Records from a dataset
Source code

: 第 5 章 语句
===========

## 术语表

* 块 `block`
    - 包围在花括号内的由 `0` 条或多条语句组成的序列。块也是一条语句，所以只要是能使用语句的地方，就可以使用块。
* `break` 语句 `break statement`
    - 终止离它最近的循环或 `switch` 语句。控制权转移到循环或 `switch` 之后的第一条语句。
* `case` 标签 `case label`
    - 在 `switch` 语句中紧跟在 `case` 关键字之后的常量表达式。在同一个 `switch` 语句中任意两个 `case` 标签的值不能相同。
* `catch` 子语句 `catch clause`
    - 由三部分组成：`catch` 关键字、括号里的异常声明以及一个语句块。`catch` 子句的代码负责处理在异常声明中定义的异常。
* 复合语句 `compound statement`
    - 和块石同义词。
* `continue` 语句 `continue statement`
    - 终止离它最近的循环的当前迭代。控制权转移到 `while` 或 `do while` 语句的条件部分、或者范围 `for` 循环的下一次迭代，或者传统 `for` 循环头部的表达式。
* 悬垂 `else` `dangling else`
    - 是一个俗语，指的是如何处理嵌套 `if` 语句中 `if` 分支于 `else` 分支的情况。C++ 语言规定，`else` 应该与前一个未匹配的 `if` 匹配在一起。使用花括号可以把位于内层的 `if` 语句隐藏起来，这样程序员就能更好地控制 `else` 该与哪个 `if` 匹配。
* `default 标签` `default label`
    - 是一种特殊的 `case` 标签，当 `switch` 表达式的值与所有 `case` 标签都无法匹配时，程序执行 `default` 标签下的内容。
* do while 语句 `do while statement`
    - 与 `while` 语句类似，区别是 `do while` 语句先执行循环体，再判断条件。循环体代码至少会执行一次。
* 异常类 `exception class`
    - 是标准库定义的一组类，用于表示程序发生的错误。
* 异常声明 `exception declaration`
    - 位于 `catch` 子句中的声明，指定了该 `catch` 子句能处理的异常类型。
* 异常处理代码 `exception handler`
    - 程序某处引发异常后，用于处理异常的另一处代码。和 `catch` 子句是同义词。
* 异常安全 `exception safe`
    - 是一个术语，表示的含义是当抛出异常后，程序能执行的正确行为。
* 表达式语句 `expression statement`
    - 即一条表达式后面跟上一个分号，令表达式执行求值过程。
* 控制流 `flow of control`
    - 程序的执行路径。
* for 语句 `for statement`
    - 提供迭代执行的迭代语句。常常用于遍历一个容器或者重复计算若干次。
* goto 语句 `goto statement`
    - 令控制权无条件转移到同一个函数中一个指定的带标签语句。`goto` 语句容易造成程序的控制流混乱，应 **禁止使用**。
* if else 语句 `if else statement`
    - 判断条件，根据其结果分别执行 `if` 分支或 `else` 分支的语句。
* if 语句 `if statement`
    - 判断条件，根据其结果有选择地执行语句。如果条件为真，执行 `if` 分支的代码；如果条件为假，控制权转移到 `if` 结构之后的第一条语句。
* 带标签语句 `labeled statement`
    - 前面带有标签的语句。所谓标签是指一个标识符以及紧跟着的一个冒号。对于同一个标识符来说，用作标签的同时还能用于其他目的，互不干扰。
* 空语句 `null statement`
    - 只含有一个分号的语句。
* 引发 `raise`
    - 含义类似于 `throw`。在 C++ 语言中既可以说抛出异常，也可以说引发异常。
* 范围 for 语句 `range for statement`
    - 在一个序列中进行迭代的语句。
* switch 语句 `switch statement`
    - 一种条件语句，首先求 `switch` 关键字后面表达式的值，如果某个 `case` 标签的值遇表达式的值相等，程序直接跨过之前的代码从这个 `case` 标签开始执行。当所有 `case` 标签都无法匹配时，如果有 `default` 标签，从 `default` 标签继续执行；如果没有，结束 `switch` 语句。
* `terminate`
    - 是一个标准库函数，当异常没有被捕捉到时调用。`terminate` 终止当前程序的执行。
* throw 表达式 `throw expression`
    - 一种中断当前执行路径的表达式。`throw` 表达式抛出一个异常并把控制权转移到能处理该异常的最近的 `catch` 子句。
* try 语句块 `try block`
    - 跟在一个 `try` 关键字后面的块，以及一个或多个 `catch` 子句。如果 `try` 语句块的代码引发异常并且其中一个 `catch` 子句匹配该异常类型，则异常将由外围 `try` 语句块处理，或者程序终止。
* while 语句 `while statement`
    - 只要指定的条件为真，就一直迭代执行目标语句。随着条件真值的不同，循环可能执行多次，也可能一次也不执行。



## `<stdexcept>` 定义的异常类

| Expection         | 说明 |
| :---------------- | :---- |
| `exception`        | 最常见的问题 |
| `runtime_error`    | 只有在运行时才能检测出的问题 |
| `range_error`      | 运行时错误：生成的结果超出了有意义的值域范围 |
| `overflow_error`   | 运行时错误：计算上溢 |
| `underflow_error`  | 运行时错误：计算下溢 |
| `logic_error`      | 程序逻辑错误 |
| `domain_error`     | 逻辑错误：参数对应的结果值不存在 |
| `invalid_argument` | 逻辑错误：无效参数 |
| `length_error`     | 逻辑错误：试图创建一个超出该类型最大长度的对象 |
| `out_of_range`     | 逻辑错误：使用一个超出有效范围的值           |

Work required = Using the entries, count how many lines contain the string "terminate". Write only the number.

Written response = 2